WHAT YOU SHOULD DO - Copy all entries verbatim and keep any pictures out of the copy.
DATA LISTING Start Marker
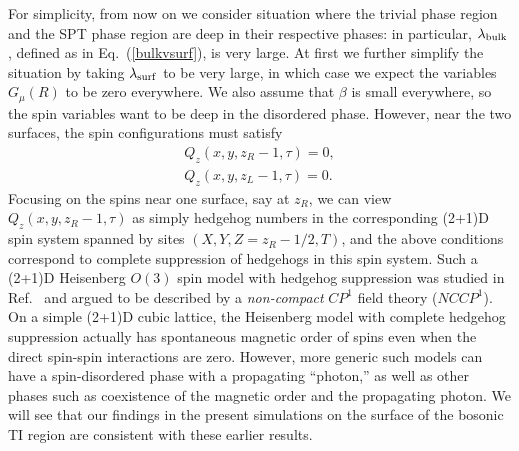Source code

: For simplicity, from now on we consider situation where the trivial phase region and the SPT phase region are deep in their respective phases: in particular, $\lambda_{\rm bulk}$, defined as in Eq.~(\ref{bulkvsurf}), is very large.  At first we further simplify the situation by taking $\lambda_{\rm surf}$ to be very large, in which case we expect the variables $G_\mu(R)$ to be zero everywhere.  We also assume that $\beta$ is small everywhere, so the spin variables want to be deep in the disordered phase.  However, near the two surfaces, the spin configurations must satisfy
\begin{equation}
\begin{array}{c}
Q_z(x, y, z_R-1, \tau) = 0, \\
Q_z(x, y, z_L-1, \tau) = 0.
\end{array}
\end{equation}
Focusing on the spins near one surface, say at $z_R$, we can view $Q_z(x, y, z_R-1, \tau)$ as simply hedgehog numbers in the corresponding (2+1)D spin system spanned by sites $(X, Y, Z=z_R-1/2, T)$, and the above conditions correspond to complete suppression of hedgehogs in this spin system.  Such a (2+1)D Heisenberg $O(3)$ spin model with hedgehog suppression was studied in Ref.~\cite{LesikAshvin} and argued to be described by a \emph{non-compact} $CP^1$ field theory ($NCCP^1$).  On a simple (2+1)D cubic lattice, the Heisenberg model with complete hedgehog suppression actually has spontaneous magnetic order of spins even when the direct spin-spin interactions are zero.\cite{LauDasgupta, KamalMurthy}  However, more generic such models can have a spin-disordered phase with a propagating ``photon,''\cite{KamalMurthy, LesikAshvin} as well as other phases such as coexistence of the magnetic order and the propagating photon.\cite{LesikAshvin2}  We will see that our findings in the present simulations on the surface of the bosonic TI region are consistent with these earlier results.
DATA LISTING End Marker
THE COMPLETED TASK -
Source code

: For simplicity, from now on we consider situation where the trivial phase region and the SPT phase region are deep in their respective phases: in particular, $\lambda_{\rm bulk}$, defined as in Eq.~(\ref{bulkvsurf}), is very large.  At first we further simplify the situation by taking $\lambda_{\rm surf}$ to be very large, in which case we expect the variables $G_\mu(R)$ to be zero everywhere.  We also assume that $\beta$ is small everywhere, so the spin variables want to be deep in the disordered phase.  However, near the two surfaces, the spin configurations must satisfy
\begin{equation}
\begin{array}{c}
Q_z(x, y, z_R-1, \tau) = 0, \\
Q_z(x, y, z_L-1, \tau) = 0.
\end{array}
\end{equation}
Focusing on the spins near one surface, say at $z_R$, we can view $Q_z(x, y, z_R-1, \tau)$ as simply hedgehog numbers in the corresponding (2+1)D spin system spanned by sites $(X, Y, Z=z_R-1/2, T)$, and the above conditions correspond to complete suppression of hedgehogs in this spin system.  Such a (2+1)D Heisenberg $O(3)$ spin model with hedgehog suppression was studied in Ref.~\cite{LesikAshvin} and argued to be described by a \emph{non-compact} $CP^1$ field theory ($NCCP^1$).  On a simple (2+1)D cubic lattice, the Heisenberg model with complete hedgehog suppression actually has spontaneous magnetic order of spins even when the direct spin-spin interactions are zero.\cite{LauDasgupta, KamalMurthy}  However, more generic such models can have a spin-disordered phase with a propagating ``photon,''\cite{KamalMurthy, LesikAshvin} as well as other phases such as coexistence of the magnetic order and the propagating photon.\cite{LesikAshvin2}  We will see that our findings in the present simulations on the surface of the bosonic TI region are consistent with these earlier results.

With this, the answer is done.